▶ Task description
What is needed is an exact retyping of the records below, from the first line through the line that contains "1、J注表示是我注的，例如本条注。".

Dataset entries:

=-=-=

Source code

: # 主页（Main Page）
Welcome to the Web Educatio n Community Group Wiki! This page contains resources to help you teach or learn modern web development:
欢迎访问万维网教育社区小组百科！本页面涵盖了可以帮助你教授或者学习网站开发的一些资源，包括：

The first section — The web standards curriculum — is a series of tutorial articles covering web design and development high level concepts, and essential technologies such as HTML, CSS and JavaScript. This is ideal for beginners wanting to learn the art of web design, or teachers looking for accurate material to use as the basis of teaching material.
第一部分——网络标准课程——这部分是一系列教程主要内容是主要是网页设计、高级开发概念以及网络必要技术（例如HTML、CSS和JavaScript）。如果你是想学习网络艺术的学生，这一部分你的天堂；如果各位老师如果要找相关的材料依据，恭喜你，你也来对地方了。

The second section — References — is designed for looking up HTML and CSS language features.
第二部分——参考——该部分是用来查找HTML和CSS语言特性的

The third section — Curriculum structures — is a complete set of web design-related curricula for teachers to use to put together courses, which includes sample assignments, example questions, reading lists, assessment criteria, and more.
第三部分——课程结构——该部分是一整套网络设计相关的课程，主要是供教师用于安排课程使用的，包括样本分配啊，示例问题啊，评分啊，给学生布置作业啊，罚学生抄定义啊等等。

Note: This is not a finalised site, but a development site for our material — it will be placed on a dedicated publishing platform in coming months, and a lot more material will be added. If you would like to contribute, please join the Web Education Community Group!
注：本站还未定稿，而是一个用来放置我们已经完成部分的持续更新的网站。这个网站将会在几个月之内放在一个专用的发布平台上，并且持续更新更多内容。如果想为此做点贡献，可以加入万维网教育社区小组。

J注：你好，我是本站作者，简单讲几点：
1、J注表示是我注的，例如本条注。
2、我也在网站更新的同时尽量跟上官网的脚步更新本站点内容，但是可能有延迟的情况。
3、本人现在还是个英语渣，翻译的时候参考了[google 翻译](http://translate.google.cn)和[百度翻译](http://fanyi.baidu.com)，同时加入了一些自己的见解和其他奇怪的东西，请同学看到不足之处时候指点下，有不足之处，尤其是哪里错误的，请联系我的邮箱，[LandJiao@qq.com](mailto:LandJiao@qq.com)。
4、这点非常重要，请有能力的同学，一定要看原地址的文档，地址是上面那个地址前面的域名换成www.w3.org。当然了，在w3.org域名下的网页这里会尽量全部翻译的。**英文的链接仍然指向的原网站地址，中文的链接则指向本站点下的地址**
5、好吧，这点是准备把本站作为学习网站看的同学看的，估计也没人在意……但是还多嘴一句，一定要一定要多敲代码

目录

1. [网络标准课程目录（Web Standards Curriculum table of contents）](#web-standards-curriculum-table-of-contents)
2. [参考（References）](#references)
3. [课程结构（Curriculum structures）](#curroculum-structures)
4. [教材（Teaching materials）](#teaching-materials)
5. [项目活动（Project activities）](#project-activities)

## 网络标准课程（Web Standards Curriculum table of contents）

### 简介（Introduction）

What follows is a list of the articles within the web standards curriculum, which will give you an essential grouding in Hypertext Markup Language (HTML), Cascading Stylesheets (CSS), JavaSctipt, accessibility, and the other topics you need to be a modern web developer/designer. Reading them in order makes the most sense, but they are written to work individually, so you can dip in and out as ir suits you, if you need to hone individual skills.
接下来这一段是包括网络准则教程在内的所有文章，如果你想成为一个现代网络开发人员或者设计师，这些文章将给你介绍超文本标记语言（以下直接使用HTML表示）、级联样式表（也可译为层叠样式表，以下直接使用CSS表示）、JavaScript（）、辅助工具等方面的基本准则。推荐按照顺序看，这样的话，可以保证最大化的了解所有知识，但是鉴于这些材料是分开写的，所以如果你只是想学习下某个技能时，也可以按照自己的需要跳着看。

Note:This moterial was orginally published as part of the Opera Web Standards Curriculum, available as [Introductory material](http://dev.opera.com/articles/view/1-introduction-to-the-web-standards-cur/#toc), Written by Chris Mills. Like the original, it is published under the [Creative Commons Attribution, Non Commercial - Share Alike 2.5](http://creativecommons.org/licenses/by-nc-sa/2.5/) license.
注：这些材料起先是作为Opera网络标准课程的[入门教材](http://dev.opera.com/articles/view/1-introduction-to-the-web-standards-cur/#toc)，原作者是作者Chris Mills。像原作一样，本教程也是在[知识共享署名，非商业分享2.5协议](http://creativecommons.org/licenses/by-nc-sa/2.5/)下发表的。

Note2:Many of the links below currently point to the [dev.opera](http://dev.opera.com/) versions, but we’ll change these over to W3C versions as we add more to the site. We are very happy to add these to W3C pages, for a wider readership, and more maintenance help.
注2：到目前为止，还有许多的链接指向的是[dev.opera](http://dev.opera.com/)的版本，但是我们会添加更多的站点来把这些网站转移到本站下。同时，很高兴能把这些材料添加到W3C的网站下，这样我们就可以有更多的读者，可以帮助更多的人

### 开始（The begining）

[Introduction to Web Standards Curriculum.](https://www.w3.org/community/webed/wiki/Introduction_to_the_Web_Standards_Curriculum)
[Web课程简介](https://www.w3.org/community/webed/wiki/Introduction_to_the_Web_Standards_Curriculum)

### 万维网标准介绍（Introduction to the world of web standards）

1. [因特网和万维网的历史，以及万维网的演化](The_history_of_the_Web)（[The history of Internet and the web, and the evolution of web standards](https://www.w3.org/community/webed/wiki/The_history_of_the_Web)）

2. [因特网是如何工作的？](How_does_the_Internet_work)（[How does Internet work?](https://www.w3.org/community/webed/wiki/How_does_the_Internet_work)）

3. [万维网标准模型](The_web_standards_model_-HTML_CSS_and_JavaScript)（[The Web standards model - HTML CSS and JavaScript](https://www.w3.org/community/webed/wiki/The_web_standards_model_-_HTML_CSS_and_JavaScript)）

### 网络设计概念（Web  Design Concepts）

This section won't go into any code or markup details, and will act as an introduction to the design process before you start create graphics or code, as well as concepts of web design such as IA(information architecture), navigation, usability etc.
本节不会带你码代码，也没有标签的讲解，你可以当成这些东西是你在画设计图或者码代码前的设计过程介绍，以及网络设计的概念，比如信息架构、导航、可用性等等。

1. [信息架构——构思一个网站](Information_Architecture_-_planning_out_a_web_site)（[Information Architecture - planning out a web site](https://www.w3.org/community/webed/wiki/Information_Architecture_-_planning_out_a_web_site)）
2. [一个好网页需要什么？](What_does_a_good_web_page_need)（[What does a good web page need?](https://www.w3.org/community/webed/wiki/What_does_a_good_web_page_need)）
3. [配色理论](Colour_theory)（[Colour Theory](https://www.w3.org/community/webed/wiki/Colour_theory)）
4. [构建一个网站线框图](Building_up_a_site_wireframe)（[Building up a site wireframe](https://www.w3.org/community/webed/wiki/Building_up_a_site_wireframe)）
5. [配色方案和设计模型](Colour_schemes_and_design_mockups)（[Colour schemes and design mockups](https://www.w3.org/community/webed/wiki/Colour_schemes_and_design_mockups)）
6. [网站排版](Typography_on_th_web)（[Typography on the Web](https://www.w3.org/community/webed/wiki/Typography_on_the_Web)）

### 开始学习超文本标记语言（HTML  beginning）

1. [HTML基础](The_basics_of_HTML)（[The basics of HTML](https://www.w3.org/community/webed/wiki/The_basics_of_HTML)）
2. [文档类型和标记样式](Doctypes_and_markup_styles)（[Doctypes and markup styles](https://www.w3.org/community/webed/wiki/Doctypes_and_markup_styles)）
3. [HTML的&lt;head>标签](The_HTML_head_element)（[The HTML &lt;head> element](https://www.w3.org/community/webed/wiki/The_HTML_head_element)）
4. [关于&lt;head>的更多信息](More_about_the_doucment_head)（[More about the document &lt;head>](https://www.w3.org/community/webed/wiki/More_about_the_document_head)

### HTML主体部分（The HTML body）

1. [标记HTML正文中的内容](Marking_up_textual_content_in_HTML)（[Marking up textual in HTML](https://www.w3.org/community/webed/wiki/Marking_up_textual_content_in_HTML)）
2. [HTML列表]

=-=-=

▶ Answer for the task
Source code

: # 主页（Main Page）
Welcome to the Web Educatio n Community Group Wiki! This page contains resources to help you teach or learn modern web development:
欢迎访问万维网教育社区小组百科！本页面涵盖了可以帮助你教授或者学习网站开发的一些资源，包括：

The first section — The web standards curriculum — is a series of tutorial articles covering web design and development high level concepts, and essential technologies such as HTML, CSS and JavaScript. This is ideal for beginners wanting to learn the art of web design, or teachers looking for accurate material to use as the basis of teaching material.
第一部分——网络标准课程——这部分是一系列教程主要内容是主要是网页设计、高级开发概念以及网络必要技术（例如HTML、CSS和JavaScript）。如果你是想学习网络艺术的学生，这一部分你的天堂；如果各位老师如果要找相关的材料依据，恭喜你，你也来对地方了。

The second section — References — is designed for looking up HTML and CSS language features.
第二部分——参考——该部分是用来查找HTML和CSS语言特性的

The third section — Curriculum structures — is a complete set of web design-related curricula for teachers to use to put together courses, which includes sample assignments, example questions, reading lists, assessment criteria, and more.
第三部分——课程结构——该部分是一整套网络设计相关的课程，主要是供教师用于安排课程使用的，包括样本分配啊，示例问题啊，评分啊，给学生布置作业啊，罚学生抄定义啊等等。

Note: This is not a finalised site, but a development site for our material — it will be placed on a dedicated publishing platform in coming months, and a lot more material will be added. If you would like to contribute, please join the Web Education Community Group!
注：本站还未定稿，而是一个用来放置我们已经完成部分的持续更新的网站。这个网站将会在几个月之内放在一个专用的发布平台上，并且持续更新更多内容。如果想为此做点贡献，可以加入万维网教育社区小组。

J注：你好，我是本站作者，简单讲几点：
1、J注表示是我注的，例如本条注。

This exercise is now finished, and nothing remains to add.